Apesar disso, ambos projetam uma disputa na próxima eleição presidencial com uma possível união entre centro-esquerda e centro-direita, diante da falta de lideranças nos partidos mais fisiológicos. “Acredito que essa centro-direita pode atrair PSB e PDT, que ficaram bem regionalizados nessas eleições. Se esse eixo de centro tiver uma abertura para algumas pautas progressistas, esses partidos vão se aproximar”, diz o cientista político da UFABC.

Até lá, dois caminhos podem ser explorados para a conquista de espaço para a esquerda. Enquanto Marchetti diz que o campo progressista precisa entender as novas demandas dos trabalhadores, Cláudio Couto lembra que as abstenções provam que há espaço para crescer e reverter em voto.

“A abstenção pode ser um caminho de crescimento para 2022. Agora, dependerá da forma que o debate vai avançar e, neste momento, estamos vendo a recessão da radicalização e o discurso moderado vencer a eleição. Isso ocorrendo, abre espaço para mais pessoas voltarem ao debate eleitoral”, explicou o professor da FGV.

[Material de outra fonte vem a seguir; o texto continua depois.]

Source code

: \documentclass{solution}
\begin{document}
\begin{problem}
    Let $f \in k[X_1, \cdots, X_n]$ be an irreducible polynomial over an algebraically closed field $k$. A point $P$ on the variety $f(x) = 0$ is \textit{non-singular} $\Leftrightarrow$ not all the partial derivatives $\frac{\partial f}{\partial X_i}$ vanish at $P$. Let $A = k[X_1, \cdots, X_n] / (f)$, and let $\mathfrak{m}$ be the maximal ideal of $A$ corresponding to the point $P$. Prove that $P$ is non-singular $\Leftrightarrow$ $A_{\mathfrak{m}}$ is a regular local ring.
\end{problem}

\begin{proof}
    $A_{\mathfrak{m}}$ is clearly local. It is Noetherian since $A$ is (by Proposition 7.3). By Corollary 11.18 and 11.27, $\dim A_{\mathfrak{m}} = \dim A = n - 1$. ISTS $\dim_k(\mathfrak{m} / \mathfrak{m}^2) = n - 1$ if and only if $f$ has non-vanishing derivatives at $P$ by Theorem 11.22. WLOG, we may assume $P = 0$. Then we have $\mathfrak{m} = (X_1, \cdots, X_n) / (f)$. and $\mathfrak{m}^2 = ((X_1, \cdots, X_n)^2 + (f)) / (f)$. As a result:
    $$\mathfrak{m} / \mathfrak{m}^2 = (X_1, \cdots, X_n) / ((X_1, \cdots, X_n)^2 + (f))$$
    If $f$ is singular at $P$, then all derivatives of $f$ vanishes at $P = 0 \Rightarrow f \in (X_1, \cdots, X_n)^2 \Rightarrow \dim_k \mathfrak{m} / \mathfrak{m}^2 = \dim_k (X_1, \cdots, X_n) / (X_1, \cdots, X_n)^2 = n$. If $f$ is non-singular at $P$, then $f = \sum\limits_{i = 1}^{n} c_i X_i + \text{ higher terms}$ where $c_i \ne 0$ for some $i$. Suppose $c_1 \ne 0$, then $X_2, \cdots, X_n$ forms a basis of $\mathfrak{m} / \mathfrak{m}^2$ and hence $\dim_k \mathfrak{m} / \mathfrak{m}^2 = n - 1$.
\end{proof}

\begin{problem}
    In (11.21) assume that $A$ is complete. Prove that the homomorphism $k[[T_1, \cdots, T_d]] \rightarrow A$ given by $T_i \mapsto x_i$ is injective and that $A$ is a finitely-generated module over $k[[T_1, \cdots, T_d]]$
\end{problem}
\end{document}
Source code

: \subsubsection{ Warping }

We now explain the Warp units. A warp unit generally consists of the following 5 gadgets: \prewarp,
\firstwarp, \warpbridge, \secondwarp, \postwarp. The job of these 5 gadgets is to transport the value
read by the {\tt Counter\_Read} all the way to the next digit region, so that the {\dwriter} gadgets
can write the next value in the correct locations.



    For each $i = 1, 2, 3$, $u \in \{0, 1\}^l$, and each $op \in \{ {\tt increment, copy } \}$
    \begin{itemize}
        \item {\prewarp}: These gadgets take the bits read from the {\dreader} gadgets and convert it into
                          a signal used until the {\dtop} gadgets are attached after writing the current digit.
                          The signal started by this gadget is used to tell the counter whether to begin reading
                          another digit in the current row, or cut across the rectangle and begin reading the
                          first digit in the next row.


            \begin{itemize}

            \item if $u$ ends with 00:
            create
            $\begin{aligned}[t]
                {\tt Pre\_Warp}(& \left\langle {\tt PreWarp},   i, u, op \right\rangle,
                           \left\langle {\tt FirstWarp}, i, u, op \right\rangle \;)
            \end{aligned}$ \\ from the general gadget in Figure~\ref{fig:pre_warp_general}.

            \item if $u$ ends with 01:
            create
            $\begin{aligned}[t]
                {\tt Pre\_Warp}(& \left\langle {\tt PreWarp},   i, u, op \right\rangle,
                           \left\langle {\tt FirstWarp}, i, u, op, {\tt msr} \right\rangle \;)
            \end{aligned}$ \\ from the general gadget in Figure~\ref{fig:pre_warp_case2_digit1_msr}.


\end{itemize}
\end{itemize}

“O campo progressista já está bem apropriado dos direitos civis, mas o calcanhar de Aquiles é penetrar nos direitos trabalhistas, onde não se sabe mais qual o perfil do trabalhador. O país passou por uma uberização e aderiu à lógica do “microempreendedor”, e é nesse perfil que o campo progressista precisa chegar”, finaliza Vitor Marchetti.